Никитин смотрел на скуластое лицо его, не ощущая опасности, как не ощущают боли или насмешки сверх меры счастливые люди, и было лишь непонятно, даже оскорбительно ему подозрение в обмане.
— Нет, — сказал он искренне. — Ты напрасно… деньги у меня есть.
— Врешь, нету у тебя грОшей! А ну покажи! — угрожающе и требовательно крикнул парень — и в этом резковатом «а ну» зазвучала нотка жесткой силы, и еще нечто хищное, ночное возникло в раскосых глазах, в широких его скулах.
И Никитин, уже трезвея от его недоброго взгляда, от этого неприятного голоса, увидел, как группка парней, исподлобно наблюдая за ними, чуть-чуть зашевелилась под фонарем и замерла в напряжении. «Сейчас что-то должно случиться», — подумал Никитин, разом почувствовав сквозной холодок в груди, и, понимая глупость положения и не понимая того, что он зачем-то вроде бы должен оправдываться перед парнем, усмехнулся обиженно ему.
— Ты большой чудак, я вижу, — сказал Никитин, нащупал в заднем кармане скомканные деньги, наугад вынул новенькие пятьдесят рублей и показал их. — Нет, я хотел с вами, ребята…
В ту же секунду рука парня крючкообразно мелькнула впереди, движением защитительного инстинкта Никитин отдернул свою руку, пальцы парня успели вцепиться в край пятидесятирублевки, рванули к себе, выхватывая ее, послышался звук разрываемой купюры, и парень торопливо отступил на шажок, выговаривая хриплой задышкой:
— А ну, отдай всю бумагу, бухарик!
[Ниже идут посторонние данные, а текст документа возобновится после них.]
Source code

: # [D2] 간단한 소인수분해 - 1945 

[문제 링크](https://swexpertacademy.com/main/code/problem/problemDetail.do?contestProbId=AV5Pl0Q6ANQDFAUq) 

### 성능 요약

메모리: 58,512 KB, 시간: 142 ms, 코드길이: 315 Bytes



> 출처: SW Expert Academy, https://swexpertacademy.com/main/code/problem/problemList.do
Отдай сюда!
Позже, вспоминая ту ночь, Никитин думал, что если бы тогда парень спокойно попросил у него денег — пятьдесят или сто рублей, то он не отказал бы ему и был бы, наверное, доволен, совершив пьяный акт добра. Но было иначе.
— Зачем же? — шепотом выговорил Никитин, сначала не сообразив, почему парень не попросил у него деньги, а злобно, несправедливо попытался вырвать их, и мгновенная знойная волна темной жути, слепящей ненависти к этому парню, к его коротенькому пиджачку, к раскосым воспаленным глазам, к каждому его отвратительному жесту опалила Никитина; он договорил, заикаясь даже:
— Тут вас шестеро… а я с тобой хочу драться, п-парень! Ну что ж, д-давай!..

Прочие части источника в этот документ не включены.